(Beginning of INFORMATION PROVIDED)

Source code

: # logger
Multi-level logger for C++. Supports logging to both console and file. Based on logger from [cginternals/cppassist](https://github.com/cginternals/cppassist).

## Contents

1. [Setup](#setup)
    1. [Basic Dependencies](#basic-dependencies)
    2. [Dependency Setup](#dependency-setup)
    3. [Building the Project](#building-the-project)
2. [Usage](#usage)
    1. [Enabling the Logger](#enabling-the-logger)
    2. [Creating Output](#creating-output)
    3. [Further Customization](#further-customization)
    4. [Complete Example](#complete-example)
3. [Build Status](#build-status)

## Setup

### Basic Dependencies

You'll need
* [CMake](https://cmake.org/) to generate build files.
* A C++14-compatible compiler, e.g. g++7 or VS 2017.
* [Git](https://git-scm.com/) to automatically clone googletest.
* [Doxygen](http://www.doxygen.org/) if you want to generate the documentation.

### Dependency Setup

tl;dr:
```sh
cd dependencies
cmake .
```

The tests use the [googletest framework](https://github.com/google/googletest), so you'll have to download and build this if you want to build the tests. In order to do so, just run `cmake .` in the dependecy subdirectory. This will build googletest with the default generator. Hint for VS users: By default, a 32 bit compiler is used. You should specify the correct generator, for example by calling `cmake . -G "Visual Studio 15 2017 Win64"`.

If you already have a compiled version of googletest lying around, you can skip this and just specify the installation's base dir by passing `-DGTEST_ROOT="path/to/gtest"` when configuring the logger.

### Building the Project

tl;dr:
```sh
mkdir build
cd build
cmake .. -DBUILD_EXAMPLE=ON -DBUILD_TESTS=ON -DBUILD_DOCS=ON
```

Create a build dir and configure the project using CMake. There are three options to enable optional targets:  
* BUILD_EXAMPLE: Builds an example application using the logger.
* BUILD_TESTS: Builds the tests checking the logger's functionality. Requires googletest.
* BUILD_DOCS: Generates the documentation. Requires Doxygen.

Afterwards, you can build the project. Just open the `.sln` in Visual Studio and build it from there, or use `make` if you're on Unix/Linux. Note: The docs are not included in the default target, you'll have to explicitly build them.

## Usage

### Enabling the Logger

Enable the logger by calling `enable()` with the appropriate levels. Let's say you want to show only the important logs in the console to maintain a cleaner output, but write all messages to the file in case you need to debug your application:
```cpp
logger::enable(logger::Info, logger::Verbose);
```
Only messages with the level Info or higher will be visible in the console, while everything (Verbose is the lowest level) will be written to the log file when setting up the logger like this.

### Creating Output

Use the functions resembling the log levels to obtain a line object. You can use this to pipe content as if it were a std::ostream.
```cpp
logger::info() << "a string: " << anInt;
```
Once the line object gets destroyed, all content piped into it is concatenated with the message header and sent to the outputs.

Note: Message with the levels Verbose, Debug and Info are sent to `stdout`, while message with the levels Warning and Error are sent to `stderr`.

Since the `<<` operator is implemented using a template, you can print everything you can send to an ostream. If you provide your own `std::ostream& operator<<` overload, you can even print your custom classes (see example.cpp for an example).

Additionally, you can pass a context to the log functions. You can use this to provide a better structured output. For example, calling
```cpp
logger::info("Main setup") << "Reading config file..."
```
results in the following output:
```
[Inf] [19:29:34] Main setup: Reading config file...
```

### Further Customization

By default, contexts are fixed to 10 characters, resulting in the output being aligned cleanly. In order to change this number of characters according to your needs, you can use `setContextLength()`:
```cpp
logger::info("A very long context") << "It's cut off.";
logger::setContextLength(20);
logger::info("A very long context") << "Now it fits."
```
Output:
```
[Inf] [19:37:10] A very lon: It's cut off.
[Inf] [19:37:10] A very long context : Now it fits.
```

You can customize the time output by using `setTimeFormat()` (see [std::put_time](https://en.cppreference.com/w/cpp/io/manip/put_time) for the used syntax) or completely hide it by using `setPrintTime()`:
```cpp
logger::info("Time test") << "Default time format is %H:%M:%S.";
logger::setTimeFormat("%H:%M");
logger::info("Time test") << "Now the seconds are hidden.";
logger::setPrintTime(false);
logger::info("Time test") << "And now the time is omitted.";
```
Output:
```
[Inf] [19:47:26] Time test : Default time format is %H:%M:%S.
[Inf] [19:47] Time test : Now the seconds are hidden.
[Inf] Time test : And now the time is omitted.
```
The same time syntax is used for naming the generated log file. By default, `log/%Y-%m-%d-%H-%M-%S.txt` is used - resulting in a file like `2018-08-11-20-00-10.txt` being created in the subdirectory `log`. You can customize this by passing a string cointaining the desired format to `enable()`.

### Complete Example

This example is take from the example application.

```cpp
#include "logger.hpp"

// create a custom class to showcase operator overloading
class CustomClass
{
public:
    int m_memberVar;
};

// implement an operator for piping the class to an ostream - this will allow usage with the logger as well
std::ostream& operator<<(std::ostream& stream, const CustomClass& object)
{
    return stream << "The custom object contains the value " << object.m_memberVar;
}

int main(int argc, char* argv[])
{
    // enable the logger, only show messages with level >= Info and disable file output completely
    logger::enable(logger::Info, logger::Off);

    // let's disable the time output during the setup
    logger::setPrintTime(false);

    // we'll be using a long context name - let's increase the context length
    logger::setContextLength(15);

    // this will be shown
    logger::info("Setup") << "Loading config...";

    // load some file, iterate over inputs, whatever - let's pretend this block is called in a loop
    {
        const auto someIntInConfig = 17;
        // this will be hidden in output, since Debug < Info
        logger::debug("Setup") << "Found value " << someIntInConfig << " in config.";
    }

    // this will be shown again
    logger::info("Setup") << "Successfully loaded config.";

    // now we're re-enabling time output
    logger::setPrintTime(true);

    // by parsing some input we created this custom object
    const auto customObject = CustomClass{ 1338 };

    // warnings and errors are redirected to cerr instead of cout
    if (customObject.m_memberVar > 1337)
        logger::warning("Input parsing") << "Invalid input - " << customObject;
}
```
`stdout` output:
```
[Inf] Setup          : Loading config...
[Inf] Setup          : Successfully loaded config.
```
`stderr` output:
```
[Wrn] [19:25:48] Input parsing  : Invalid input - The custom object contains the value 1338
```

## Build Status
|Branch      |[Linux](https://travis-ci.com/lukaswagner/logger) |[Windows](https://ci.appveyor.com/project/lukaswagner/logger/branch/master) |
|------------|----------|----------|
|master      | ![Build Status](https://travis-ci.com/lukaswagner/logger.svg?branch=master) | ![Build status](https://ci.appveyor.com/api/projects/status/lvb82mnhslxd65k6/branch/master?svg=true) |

(End of INFORMATION PROVIDED)
(Beginning of INFORMATION PROVIDED)

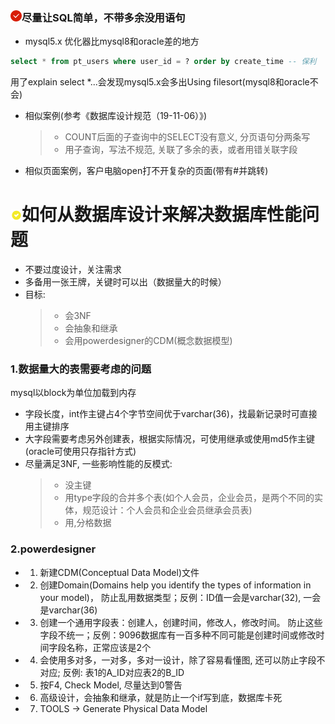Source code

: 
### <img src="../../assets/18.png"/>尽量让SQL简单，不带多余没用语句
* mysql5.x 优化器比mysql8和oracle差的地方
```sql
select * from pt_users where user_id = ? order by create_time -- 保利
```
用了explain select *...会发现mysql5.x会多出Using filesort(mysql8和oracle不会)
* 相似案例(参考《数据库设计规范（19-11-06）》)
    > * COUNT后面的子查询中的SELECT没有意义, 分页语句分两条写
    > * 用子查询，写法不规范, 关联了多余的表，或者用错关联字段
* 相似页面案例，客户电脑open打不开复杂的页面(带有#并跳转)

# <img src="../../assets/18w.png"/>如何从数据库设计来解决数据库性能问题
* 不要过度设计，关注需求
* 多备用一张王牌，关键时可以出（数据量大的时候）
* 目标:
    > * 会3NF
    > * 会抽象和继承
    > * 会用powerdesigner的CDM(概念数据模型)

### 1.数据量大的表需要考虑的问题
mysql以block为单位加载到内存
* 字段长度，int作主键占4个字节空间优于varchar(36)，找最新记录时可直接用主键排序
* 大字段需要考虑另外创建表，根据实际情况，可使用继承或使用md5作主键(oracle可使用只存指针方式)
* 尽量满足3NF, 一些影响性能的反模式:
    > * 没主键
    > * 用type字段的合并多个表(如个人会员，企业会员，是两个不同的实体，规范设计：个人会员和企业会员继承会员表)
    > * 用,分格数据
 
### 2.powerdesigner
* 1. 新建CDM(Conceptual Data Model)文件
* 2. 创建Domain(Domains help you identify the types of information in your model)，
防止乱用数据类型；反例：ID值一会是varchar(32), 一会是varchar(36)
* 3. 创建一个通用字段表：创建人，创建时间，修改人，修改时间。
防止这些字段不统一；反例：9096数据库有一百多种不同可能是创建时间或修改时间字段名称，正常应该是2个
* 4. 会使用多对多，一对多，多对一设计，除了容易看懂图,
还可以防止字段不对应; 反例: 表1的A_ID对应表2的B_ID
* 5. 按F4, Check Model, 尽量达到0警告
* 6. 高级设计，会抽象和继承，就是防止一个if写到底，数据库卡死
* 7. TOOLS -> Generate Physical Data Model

(End of INFORMATION PROVIDED)

## TO DO:
Check each line of the material above for "Customization", count those that have it, and answer with the number alone.

## TASK RESULT:
2